== Segment start ==
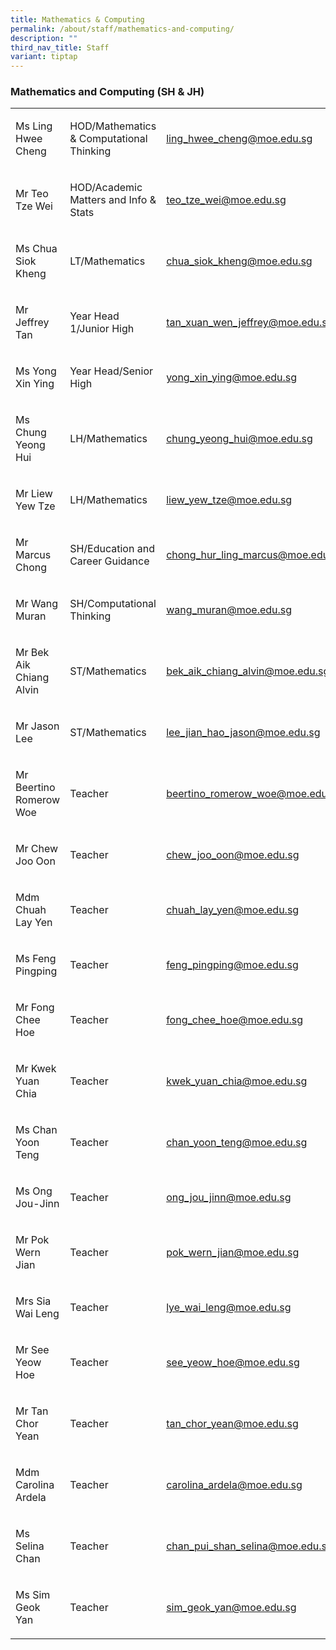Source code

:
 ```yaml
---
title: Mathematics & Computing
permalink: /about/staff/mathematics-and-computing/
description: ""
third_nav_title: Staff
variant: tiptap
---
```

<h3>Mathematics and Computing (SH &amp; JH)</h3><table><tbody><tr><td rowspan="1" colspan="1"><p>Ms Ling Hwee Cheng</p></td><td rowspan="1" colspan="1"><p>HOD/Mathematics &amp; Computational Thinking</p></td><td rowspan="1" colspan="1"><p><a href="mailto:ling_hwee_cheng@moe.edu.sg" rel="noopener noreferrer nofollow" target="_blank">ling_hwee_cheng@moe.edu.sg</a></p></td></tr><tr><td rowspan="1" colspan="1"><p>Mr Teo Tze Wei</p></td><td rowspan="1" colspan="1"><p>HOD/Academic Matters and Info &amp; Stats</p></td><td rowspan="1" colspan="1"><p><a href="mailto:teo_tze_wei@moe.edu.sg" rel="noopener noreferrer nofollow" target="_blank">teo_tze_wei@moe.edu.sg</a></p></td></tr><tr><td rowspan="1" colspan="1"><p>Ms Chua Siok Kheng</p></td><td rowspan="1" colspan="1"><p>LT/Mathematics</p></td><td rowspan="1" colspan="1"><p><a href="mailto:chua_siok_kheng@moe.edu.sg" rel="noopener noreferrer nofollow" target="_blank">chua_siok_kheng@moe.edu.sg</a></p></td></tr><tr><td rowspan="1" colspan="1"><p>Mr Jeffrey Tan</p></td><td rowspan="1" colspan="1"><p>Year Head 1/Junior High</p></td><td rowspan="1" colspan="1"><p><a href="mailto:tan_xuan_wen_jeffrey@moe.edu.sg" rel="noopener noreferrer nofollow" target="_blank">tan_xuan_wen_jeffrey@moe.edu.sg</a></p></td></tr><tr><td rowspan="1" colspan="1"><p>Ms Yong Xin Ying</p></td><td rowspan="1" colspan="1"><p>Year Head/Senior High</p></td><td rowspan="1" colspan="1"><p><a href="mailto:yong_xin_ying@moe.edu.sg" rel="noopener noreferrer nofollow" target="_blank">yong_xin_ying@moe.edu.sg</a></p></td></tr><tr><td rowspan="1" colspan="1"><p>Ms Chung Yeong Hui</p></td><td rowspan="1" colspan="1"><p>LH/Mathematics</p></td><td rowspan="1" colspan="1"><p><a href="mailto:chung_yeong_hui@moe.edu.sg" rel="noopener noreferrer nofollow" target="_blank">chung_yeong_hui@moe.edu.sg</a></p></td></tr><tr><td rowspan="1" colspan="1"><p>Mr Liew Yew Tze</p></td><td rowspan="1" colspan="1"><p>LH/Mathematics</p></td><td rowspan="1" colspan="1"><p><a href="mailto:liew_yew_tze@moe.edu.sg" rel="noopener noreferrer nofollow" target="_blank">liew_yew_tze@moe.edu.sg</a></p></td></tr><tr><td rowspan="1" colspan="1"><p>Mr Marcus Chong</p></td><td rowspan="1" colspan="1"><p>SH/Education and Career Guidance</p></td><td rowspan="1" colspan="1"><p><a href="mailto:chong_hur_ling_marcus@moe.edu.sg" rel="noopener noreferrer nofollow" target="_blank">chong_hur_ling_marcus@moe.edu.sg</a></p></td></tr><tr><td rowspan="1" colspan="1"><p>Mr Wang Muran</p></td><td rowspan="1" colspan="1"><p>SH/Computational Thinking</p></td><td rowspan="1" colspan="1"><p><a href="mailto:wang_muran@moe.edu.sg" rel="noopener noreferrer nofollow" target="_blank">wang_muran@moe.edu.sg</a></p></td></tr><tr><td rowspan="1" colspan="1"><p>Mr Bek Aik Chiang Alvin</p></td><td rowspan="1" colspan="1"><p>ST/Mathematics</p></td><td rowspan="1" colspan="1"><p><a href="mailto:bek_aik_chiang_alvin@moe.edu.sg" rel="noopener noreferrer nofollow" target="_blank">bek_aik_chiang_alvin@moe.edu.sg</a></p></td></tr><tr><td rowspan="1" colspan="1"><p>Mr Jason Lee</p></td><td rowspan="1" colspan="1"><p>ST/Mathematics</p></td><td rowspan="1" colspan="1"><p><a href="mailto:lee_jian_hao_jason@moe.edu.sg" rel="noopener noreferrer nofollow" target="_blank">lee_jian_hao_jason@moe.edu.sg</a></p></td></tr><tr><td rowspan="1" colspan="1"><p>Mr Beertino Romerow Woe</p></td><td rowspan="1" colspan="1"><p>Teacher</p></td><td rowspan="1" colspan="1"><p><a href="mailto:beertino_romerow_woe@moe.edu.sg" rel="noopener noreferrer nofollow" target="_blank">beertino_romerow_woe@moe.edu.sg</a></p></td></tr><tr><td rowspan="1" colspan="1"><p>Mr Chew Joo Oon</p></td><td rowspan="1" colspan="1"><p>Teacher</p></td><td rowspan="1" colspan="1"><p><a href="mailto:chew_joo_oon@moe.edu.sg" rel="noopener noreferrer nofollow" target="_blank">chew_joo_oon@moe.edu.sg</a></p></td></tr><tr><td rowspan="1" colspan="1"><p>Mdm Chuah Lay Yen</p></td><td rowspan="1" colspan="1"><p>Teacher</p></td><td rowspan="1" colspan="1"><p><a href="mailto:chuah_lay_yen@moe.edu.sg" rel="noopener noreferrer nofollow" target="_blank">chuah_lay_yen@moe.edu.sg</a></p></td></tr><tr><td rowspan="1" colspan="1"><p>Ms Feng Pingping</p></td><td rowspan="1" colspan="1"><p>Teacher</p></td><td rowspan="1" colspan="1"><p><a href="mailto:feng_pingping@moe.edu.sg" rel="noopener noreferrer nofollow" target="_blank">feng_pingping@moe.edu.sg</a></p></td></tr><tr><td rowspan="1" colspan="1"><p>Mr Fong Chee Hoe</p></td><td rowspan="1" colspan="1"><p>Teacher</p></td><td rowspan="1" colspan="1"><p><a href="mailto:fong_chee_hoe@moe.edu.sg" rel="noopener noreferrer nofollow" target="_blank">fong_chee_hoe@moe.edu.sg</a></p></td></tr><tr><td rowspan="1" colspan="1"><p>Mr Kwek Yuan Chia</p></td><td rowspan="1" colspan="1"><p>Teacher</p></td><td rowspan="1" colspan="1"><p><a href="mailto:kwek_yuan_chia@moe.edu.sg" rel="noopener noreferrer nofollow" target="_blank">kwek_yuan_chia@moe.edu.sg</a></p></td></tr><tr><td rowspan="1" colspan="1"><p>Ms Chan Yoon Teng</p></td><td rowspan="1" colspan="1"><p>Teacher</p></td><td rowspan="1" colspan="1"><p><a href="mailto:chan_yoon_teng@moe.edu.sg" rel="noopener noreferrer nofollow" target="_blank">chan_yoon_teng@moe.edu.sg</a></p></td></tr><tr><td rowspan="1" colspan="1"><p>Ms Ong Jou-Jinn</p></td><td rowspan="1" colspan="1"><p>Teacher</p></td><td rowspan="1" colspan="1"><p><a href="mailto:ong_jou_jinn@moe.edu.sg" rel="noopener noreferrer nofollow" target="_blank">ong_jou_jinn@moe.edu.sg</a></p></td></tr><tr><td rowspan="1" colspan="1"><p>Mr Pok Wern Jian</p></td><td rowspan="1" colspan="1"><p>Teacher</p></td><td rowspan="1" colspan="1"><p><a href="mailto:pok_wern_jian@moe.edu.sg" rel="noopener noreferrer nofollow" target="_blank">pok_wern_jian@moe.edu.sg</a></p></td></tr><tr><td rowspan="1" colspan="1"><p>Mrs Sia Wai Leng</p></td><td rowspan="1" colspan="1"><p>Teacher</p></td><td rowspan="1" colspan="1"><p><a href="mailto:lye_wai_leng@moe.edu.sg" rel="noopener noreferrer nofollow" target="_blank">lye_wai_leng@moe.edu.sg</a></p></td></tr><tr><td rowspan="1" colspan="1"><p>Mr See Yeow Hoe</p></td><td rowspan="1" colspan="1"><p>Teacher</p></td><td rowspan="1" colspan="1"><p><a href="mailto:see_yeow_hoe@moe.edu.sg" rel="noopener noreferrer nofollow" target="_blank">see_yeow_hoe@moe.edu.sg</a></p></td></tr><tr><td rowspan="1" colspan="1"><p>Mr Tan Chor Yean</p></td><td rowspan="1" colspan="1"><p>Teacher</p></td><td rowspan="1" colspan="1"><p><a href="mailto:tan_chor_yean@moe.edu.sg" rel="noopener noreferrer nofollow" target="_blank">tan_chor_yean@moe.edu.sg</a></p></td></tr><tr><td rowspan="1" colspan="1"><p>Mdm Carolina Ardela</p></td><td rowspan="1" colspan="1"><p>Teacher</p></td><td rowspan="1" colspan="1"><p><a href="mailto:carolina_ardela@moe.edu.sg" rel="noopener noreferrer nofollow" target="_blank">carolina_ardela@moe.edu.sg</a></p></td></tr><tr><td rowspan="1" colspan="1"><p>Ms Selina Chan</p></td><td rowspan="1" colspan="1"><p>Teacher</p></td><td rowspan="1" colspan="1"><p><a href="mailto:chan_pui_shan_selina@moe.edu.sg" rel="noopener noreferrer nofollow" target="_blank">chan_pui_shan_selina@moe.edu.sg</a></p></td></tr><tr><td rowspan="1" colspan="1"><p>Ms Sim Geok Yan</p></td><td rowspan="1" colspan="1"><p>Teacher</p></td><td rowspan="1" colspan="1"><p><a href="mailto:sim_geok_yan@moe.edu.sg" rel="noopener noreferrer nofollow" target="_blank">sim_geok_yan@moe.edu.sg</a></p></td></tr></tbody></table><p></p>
== Segment end ==
== Segment start ==
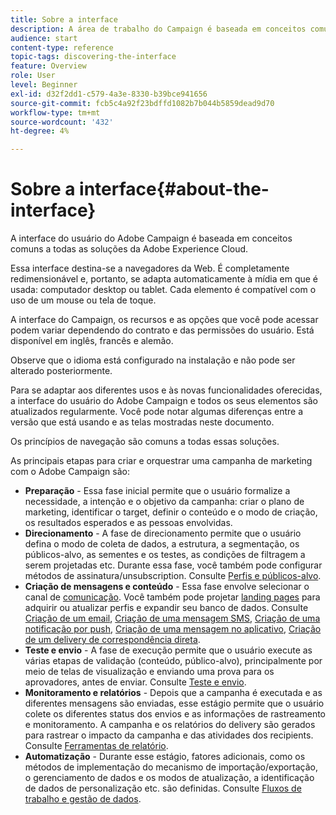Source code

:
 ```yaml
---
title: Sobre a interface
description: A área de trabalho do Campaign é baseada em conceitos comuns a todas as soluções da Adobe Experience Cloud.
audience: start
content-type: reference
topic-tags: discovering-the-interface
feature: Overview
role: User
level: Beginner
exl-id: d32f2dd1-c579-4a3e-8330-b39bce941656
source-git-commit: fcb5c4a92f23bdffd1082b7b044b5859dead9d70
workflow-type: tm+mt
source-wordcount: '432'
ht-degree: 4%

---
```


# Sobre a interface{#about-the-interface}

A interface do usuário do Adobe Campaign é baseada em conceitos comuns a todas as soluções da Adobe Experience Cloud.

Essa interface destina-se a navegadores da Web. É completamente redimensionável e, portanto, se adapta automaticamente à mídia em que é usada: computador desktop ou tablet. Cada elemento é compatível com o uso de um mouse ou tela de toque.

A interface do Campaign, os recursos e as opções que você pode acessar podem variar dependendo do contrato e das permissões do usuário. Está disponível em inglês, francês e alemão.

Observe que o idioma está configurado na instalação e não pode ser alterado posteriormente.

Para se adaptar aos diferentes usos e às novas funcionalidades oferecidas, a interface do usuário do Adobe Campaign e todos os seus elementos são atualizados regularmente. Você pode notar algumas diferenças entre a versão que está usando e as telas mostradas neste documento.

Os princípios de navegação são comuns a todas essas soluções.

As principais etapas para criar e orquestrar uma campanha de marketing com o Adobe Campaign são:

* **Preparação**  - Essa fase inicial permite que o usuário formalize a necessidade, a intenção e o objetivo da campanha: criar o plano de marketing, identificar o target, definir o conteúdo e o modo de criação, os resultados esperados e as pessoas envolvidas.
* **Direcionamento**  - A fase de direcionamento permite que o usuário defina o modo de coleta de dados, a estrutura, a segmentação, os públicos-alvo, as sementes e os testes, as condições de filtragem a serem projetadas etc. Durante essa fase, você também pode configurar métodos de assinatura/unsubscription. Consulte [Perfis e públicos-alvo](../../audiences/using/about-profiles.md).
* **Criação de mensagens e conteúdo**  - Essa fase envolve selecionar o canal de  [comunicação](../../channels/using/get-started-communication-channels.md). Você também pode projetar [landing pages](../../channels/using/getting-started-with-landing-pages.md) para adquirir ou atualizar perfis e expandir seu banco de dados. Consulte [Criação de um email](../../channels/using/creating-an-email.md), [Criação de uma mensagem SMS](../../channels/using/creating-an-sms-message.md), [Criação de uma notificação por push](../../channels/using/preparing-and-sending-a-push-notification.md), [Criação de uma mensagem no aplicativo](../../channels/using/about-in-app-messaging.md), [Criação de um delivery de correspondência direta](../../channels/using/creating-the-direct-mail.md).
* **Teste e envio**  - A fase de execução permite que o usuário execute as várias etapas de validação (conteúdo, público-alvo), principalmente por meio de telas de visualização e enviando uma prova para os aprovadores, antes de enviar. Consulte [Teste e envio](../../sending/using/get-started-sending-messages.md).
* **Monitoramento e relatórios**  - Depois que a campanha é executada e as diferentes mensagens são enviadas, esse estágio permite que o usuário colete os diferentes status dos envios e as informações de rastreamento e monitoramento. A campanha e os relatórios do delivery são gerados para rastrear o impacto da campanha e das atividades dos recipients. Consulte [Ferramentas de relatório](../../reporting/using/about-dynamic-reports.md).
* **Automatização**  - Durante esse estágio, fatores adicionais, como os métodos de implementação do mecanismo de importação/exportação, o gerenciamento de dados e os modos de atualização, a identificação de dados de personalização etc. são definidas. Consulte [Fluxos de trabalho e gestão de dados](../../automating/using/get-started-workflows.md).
== Segment end ==
== Segment start ==
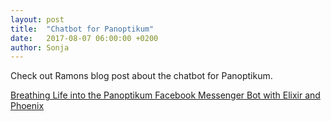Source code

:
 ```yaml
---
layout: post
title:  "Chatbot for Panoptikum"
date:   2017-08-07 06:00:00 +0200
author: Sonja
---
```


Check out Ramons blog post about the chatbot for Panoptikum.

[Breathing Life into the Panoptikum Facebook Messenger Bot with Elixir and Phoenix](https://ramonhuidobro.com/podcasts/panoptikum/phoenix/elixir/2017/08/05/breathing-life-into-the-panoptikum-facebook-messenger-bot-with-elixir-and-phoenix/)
== Segment end ==
# TASK BRIEF
Lines of the listing above that hold the string "trabalho" should each be copied.

# TASK RESPONSE
description: A área de trabalho do Campaign é baseada em conceitos comuns a todas as soluções da Adobe Experience Cloud.
* **Automatização**  - Durante esse estágio, fatores adicionais, como os métodos de implementação do mecanismo de importação/exportação, o gerenciamento de dados e os modos de atualização, a identificação de dados de personalização etc. são definidas. Consulte [Fluxos de trabalho e gestão de dados](../../automating/using/get-started-workflows.md).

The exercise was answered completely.